(Source texts of formatted documents)
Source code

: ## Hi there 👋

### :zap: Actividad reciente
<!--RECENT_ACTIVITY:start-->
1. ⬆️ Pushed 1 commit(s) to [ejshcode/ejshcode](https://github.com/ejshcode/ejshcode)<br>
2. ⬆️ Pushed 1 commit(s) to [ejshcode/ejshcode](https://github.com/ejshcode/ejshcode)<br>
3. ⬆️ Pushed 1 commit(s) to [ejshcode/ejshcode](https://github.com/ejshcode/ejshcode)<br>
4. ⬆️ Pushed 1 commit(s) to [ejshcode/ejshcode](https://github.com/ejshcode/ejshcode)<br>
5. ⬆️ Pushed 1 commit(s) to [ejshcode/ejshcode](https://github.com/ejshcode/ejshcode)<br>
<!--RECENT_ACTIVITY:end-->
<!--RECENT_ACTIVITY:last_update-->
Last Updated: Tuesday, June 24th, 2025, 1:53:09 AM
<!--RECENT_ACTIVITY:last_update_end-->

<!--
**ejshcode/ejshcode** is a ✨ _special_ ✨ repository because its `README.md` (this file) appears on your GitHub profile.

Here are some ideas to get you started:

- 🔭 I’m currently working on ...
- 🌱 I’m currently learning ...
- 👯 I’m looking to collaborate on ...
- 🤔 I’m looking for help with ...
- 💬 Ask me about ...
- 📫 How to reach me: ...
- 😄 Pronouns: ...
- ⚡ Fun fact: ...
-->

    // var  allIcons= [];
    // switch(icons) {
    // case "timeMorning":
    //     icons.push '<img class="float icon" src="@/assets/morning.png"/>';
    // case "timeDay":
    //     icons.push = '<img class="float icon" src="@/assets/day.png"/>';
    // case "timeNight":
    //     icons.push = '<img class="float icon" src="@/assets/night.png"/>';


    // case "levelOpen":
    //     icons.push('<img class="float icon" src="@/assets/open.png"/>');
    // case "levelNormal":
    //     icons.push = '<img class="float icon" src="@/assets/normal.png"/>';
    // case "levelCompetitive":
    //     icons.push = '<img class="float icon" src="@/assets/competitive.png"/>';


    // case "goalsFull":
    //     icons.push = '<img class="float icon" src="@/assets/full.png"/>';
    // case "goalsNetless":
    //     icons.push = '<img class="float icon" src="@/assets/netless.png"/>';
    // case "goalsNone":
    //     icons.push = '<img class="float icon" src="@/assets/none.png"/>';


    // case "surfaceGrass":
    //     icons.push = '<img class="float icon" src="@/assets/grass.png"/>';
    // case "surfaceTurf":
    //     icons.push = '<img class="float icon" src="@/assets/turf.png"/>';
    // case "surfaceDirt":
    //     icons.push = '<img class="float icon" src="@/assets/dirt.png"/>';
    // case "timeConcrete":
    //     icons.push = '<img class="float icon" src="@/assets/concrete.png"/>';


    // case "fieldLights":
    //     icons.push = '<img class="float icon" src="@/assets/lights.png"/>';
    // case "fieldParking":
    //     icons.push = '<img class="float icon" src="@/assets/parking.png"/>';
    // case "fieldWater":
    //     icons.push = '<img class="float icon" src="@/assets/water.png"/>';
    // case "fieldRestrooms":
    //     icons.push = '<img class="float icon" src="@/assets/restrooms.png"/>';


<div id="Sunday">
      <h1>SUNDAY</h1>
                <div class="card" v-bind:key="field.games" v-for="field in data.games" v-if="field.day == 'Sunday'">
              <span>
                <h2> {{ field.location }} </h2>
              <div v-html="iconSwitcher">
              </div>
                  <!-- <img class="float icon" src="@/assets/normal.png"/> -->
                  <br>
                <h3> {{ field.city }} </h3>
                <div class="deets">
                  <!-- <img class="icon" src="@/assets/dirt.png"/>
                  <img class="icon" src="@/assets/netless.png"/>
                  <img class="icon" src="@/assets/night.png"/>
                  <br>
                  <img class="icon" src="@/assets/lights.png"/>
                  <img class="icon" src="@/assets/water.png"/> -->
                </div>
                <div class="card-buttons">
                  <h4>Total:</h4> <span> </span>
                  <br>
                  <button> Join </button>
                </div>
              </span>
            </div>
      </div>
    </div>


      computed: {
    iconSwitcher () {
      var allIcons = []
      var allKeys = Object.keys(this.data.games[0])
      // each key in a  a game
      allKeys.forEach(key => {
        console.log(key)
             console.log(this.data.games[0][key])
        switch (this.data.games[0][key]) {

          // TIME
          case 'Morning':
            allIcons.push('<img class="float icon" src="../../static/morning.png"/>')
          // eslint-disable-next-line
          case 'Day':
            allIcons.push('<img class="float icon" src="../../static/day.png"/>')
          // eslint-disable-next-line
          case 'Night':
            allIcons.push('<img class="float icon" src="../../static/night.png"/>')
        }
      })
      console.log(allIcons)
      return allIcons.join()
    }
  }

Problem to solve: Your answer should be the lines of the records that hold the string "data".

Result of the exercise:
                <div class="card" v-bind:key="field.games" v-for="field in data.games" v-if="field.day == 'Sunday'">
      var allKeys = Object.keys(this.data.games[0])
             console.log(this.data.games[0][key])
        switch (this.data.games[0][key]) {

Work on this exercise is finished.